Reputation: 322
One thing I do not like about Go is that channel receive also removes the data from the channel. This only allows two goroutines to communicate with each other even though there are several cases when two or more goroutines should be able to talk to each other.
I know I could make an array of channels and have channel per goroutine, but moving data from one goroutine to all of the other goroutines is much more data on ram than moving one copy of the data to all goroutines.
Think about a case when I have thousand clients connected to server and I want one to send message to only half of them that is five hundred goroutines receiving that message. If the message is 512 bytes this becomes 250 kilobytes of data in the ram moving, even though it's possible to move the same data only once if channels would not remove the data on receive.
So I am asking if there is some simple way to do this or do I have to use mutex from the sync package? Though please tell me if I am calculating wrong and channels do not copy the data, because in that case I can just manage array of channels.
Upvotes: 1
Views: 525
Reputation: 14128
I typically do something like this:
type Message struct {
text string
address string
...
}
type Server {
dropbox chan Message
clients []*Conn
...
}
type Conn {
inbox chan *Message
...
}
Each client, served by a reading/writing go routine, drops "Message" into "dropbox". The Server pulls messages out of "dropbox" and determines which clients to send the message to based on "address".
In Server "clients" can even be a map. It really depends on how you want to route the message: Specific clients, groups, etc.
You can do some clever things with chan chan T
, but if you want to do intelligent routing instead of blind broadcasting, you really need some way to map the message to the client.

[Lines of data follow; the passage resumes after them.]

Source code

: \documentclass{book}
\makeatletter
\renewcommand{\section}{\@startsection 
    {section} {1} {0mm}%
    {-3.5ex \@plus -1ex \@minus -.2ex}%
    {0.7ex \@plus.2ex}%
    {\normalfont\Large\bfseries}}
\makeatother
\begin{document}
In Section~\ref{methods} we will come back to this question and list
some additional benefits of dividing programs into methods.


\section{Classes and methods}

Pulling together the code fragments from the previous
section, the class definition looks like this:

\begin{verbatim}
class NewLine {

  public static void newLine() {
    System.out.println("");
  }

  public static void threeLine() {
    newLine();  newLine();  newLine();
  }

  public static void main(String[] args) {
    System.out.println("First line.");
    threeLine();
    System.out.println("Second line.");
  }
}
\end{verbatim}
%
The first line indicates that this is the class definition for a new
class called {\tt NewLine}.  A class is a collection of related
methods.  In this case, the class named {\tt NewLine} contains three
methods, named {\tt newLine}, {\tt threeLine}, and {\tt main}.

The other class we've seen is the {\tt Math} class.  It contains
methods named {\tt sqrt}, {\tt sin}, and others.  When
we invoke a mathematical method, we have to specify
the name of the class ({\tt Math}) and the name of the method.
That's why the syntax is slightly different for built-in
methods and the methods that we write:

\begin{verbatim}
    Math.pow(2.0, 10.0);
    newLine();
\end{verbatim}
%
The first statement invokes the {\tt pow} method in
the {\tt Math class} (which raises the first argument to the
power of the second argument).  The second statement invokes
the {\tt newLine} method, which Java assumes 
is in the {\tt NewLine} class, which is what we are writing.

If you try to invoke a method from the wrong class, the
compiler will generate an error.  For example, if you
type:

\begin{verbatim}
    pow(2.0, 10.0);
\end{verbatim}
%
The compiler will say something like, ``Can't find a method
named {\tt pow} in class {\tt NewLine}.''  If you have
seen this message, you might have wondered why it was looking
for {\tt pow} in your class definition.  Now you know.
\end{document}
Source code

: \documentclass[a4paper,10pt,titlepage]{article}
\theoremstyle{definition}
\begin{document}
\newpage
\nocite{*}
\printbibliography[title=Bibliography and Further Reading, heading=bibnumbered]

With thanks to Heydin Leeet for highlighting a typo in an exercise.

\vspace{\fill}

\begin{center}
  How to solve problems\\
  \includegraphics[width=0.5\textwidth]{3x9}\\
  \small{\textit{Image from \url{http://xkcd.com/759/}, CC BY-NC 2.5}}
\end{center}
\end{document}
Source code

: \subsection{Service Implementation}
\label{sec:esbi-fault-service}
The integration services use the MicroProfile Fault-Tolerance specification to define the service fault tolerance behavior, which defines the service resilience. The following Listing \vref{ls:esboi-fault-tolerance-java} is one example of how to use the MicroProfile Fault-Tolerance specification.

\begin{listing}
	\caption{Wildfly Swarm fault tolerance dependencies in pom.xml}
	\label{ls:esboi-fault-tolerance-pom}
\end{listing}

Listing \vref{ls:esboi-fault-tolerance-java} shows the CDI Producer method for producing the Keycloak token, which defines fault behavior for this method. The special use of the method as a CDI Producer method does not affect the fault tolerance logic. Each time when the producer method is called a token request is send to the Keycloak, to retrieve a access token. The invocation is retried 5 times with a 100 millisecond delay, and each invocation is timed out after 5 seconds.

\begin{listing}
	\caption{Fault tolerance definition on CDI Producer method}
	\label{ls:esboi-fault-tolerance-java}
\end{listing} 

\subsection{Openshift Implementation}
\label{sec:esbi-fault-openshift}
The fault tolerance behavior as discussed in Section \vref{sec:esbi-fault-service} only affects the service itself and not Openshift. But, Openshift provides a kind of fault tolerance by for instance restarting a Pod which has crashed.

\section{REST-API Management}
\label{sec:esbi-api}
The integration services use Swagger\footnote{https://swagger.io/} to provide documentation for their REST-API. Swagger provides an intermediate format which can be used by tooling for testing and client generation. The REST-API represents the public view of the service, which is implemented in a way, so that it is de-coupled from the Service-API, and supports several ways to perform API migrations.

In this case you don't need a Mutex. There are cases where Mutexes are best, but in this case a channels are much easier.
Upvotes: 1
Reputation: 24808
Read this article:
It's an analysis on the different ways to channel-broadcast across goroutines, one of them being particularly interesting:
type Broadcaster struct {
Listenc chan chan (chan broadcast);
Sendc chan<- interface{};
}
This approach is called a "linked channel" (analagously to a linked list) by the author.
tell me if I am calculating wrong and channels do not copy the data, because in that case I can just manage array of channels.
You're not wrong. As @Jsor suggested, though - you can just pass pointers around if you're afraid of copy-overhead and the use case allows it.